What is Ehlers-Danlos Syndrome
The Ehlers-Danlos syndromes (EDS) are a group of 13 heritable connective tissue disorders. The conditions are caused by genetic changes that affect connective tissue. Each type of EDS has its own set of features with distinct diagnostic criteria. Some features are seen across all types of EDS, including joint hypermobility, skin hyperextensibility, and tissue fragility.

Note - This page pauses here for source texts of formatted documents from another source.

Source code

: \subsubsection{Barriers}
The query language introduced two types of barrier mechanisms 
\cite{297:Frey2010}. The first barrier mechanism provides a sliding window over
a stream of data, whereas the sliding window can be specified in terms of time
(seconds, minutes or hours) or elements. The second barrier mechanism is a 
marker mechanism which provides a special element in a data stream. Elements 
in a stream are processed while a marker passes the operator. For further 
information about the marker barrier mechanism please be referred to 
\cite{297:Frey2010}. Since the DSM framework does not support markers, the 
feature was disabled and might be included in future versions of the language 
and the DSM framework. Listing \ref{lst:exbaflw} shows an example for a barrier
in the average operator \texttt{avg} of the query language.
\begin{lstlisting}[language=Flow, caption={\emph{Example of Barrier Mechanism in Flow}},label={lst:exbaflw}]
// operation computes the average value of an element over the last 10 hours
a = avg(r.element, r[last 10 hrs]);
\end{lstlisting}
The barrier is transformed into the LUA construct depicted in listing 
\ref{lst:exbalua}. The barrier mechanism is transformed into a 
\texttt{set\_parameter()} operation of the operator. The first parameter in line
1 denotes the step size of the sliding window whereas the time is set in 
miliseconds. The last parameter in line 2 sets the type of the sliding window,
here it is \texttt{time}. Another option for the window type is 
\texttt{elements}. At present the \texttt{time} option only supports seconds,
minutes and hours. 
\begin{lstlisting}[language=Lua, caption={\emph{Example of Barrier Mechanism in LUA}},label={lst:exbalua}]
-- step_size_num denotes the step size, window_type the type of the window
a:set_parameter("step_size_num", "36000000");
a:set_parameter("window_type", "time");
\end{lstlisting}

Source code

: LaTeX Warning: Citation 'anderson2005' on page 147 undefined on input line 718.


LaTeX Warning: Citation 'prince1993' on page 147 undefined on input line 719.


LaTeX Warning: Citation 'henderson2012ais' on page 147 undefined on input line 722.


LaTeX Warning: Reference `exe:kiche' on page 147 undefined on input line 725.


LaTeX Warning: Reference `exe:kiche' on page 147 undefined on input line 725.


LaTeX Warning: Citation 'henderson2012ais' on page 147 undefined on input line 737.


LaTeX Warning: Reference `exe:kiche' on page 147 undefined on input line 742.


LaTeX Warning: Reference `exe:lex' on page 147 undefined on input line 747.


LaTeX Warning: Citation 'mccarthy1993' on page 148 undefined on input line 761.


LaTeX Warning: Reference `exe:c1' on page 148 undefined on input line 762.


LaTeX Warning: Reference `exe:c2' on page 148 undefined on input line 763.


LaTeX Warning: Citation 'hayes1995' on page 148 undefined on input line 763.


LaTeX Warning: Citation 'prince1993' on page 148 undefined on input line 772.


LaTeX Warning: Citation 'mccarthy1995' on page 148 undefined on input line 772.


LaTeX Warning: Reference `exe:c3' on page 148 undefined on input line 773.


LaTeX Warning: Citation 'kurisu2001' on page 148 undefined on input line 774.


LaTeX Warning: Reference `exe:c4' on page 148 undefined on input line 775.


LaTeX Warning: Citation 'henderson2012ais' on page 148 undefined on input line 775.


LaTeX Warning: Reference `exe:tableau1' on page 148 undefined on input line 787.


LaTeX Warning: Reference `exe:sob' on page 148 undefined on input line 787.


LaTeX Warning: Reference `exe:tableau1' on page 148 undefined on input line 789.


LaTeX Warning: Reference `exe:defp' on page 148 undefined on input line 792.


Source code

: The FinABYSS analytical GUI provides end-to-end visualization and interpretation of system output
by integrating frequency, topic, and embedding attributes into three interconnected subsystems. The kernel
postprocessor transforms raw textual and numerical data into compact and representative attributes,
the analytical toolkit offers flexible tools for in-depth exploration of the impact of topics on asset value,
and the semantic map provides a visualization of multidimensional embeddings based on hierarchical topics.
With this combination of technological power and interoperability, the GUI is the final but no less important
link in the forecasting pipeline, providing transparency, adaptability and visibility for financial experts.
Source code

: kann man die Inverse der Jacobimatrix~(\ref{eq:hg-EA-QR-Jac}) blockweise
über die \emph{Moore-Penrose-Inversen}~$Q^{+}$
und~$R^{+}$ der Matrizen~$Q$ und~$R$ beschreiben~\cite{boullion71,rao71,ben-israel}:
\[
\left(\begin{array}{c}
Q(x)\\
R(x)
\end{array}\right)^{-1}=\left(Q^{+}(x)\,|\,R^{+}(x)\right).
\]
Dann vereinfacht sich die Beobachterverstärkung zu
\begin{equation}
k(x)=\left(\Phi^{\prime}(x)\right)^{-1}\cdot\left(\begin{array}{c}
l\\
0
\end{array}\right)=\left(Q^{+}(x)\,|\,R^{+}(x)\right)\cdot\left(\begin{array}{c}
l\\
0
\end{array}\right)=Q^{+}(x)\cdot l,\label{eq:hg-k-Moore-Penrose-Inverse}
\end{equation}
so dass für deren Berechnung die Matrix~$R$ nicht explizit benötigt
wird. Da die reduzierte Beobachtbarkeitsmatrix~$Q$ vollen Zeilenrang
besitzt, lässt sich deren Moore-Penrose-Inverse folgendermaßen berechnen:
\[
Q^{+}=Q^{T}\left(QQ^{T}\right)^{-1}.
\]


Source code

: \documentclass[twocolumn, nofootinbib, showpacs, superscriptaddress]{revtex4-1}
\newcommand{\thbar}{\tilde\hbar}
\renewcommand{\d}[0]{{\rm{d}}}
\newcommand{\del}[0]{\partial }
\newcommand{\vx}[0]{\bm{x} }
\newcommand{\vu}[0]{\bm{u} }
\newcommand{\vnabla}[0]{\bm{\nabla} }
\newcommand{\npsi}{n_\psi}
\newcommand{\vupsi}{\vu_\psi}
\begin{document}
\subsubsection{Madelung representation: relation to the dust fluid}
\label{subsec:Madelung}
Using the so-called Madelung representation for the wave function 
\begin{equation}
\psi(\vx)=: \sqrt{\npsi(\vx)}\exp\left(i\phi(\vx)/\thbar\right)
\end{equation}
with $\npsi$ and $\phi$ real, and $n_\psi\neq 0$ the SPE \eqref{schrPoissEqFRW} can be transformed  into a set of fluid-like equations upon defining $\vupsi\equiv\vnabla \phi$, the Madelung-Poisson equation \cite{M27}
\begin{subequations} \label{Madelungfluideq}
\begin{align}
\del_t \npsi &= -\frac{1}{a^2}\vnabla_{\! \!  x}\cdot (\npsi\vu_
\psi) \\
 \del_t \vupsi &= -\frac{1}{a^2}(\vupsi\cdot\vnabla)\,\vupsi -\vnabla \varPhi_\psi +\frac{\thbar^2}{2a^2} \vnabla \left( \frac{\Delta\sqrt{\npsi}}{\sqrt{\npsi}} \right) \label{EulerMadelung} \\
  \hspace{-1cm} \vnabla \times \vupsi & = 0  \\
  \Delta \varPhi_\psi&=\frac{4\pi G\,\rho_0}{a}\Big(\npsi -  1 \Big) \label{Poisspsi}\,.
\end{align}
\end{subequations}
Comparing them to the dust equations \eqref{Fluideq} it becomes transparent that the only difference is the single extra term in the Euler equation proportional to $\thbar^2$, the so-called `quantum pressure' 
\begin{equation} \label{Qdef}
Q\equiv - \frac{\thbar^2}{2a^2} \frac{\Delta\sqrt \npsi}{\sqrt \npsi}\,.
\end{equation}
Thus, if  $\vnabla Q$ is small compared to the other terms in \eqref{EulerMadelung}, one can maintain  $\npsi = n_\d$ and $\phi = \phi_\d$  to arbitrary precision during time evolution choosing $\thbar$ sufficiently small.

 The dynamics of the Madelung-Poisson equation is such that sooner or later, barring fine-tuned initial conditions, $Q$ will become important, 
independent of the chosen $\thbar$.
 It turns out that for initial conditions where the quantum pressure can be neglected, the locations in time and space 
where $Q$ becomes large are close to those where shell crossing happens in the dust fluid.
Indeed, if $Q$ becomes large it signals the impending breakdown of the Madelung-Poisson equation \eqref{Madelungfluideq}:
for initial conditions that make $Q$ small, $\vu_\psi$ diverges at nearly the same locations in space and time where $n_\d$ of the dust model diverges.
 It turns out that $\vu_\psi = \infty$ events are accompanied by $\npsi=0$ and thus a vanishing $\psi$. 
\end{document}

Each type of EDS has a different prevalence in the population. Hypermobile EDS (hEDS) is the most common type of EDS by far. hEDS accounts for about 90% of EDS cases and is thought to affect at least 1 in 3,100-5,000 people. hEDS is currently classified as a rare disorder, but the true prevalence is not known and may be underestimated. Classical EDS (cEDS) and vascular EDS (vEDS) are much rarer than hEDS. cEDS affects roughly 1 in 20,000-40,000 people. vEDS affects about 1 in 100,000-200,000 people. All other types of EDS are classified as ultra-rare, affecting less than 1 in 1 million people. Several types of EDS have only been reported in a few affected families.
Each type of EDS has its own clinical diagnostic criteria. Clinical diagnostic criteria are a set of symptoms and characteristics observed in each condition. If a person meets the diagnostic criteria for a type of EDS, a genetic test should be done to confirm the diagnosis. The genetic cause(s) of hEDS have not yet been identified, so there is currently no genetic test available to diagnose hEDS. The diagnosis of hEDS is given to those who meet the clinical diagnostic criteria for hEDS. If a person has symptomatic joint hypermobility but does not meet the diagnostic criteria for any type of EDS or other condition that can cause similar symptoms, then the hypermobility spectrum disorders (HSD) should be considered. You can read more about HSD here.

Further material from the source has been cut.